Joe Biden souhaite par ailleurs abaisser le seuil d’accès à Medicare (le programme d’assurance santé public pour les personnes âgées) de 65 à 60 ans. Il compte aussi élargir les modalités d’accès au crédit d’impôt pour financer son assurance santé, aujourd’hui réservé aux ménages dont le revenu est inférieur à 400 % du seuil fédéral de pauvreté. Et ce afin qu’ « aucune famille ne dépense plus de 8,5 % de son revenu dans son assurance santé privée ». Le candidat démocrate va donc en résumé au-delà de l’Obamacare, mais n’est pas aussi volontariste qu’aurait pu l’espérer l’aile gauche du parti démocrate. « Joe et moi ne sommes pas d’accord sur la manière d’atteindre une couverture universelle, mais il a un plan qui va étendre grandement la couverture médicale et réduire les coûts des ordonnances », a concédé Bernie Sanders dans son discours à la Convention démocrate.

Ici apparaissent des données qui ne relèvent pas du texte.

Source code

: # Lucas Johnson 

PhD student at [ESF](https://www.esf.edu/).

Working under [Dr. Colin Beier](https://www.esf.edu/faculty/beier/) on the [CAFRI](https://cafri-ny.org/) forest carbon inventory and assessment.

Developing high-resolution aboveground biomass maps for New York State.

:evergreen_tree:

Difficile d’en attendre moins au sortir d’une pandémie.
Joe biden entend prolonger l’application des modalités plus favorables d’indemnisation chômage décidée au début de la crise jusqu’au moins début 2021
A plus court terme, pour limiter l’impact du coronavirus sur l’économie américaine, Joe Biden a promis de rendre les tests gratuits, ainsi que d’éventuels traitements ou vaccins à venir, et de prolonger l’application des modalités plus favorables d’indemnisation chômage décidée au début de la crise jusqu’au moins début 2021. « La poursuite de ces mesures d’aide fait consensus chez les démocrates, mais il n’y a pas encore de proposition pour réformer l’assurance chômage au-delà de l’horizon du Covid, nuance Ioana Marinescu, économiste, professeur à l’Université de Pennsylvanie. Ce qui supposerait d’allouer de manière pérenne de nouveaux financements aux Etats qui gèrent l’assurance chômage et qui, tenus par un impératif d’équilibre budgétaire, sont aujourd’hui en grande difficulté financière ».
Les républicains, quant à eux, ont souhaité interrompre ces mesures de soutien dès la fin juillet, et s’opposent pour l’instant à leur reprise dans le cadre des discussions au Congrès sur le prochain volet du plan de relance. Enfin, Joe Biden souhaite faire en sorte que toute personne malade du Covid-19 puisse bénéficier d’un congé maladie. Il veut encourager le recours au chômage partiel. « Le dispositif existe déjà dans le pays, mais est inconnu des entreprises et donc sous-utilisé. Il y a des efforts à faire pour le rendre plus opérationnel », explique Ioana Marinescu.
Ambitieux sans être radical, « Sleepy Joe » comme l’a surnommé Donald Trump a montré sa détermination lors de la convention. Il porte un programme économique imprégné de quelques mesures de la gauche du parti démocrate mais qui vise aussi à séduire les républicains réticents à glisser une nouvelle fois dans l’urne un bulletin en faveur du locataire actuel du bureau ovale.